Calmo guardò pei fumi il campo roggio,

col calmo sguardo cerulo che soggioga

il rischio; udì l'anelito dei buoi

affaticati per quelle terre sode;

seguì un aratro che discendea da un poggio,

considerò se fosse dritto il solco

dietro l'attrito vomere. Anche ascoltò

la lodoletta che facea sua melode.

Venne per l'aria il suono d'un rintocco.

Allor fu quivi recato da un pastore

giovine irsuto di pelli, sopra un moggio,

al donator di regni un duro tozzo

di pane, e cacio stantìo, di grave odore.
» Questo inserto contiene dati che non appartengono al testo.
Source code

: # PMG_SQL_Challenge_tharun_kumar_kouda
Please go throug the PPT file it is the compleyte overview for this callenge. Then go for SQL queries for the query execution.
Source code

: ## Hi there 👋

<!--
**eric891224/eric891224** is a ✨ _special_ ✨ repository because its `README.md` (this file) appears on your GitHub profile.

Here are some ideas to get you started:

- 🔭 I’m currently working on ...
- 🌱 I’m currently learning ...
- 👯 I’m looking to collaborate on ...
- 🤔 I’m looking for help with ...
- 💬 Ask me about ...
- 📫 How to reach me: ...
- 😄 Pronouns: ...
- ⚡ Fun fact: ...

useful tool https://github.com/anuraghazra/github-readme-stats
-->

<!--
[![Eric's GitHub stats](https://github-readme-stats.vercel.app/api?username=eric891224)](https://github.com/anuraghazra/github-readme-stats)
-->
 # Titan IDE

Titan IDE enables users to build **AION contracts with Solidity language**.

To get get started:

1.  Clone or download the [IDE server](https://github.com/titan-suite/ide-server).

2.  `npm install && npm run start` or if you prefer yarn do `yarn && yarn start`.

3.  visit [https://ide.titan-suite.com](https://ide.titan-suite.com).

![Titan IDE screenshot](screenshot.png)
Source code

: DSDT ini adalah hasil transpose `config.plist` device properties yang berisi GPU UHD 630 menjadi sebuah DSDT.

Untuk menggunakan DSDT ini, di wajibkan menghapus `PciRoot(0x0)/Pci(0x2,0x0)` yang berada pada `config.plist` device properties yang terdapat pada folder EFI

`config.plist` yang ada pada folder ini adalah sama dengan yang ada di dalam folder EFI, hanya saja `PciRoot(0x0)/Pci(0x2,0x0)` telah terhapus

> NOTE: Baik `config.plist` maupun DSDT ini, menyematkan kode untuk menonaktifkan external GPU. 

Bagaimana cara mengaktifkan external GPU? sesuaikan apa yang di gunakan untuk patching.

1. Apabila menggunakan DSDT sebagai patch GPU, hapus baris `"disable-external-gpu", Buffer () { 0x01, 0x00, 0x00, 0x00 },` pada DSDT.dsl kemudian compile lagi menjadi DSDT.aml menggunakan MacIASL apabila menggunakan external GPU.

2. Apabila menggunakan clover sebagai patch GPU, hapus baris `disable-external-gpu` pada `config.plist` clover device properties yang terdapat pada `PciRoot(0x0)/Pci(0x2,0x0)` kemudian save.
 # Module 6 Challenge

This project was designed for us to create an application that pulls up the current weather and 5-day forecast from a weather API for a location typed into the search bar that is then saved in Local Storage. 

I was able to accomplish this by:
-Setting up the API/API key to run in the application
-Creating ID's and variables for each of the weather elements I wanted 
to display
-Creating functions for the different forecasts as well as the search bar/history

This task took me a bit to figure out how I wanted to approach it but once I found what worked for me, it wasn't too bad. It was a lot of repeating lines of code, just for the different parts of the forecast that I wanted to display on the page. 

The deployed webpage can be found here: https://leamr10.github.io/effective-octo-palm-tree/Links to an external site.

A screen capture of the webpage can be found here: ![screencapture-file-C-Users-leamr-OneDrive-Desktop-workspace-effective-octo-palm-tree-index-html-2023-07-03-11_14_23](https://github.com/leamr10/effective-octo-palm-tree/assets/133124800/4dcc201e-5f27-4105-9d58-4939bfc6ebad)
Aveva ei seco il suo coltello a scrocco,

il suo coltello di marinaio, ancóra

raccomandato alla sua vecchia corda;

l'aperse pronto, con quello s'affettò

il pane e il cacio. Maciullando, guardò

l'aratro antico tratto dai bianchi buoi,

e giudicò del dritto solco; poi,

come il più duro non passava pel gozzo,

chiese da bere sorridendo al pastore.

Allor fu quivi recato in un orciuolo

al donator di regni acqua di pozzo.

Avido ei bevve, accostatosi il rozzo

vaso alla bocca, ma la bocca schifò.

L'acqua putiva, come d'un otro immondo.

Senza sdegnarsi ei versò l'acqua al suolo.

Poi s'asciugò, tranquillo; e disse: «Il pozzo

è infetto. Certo, v'è una carogna al fondo».

S'alzò nel detto; e andò pei campi solo.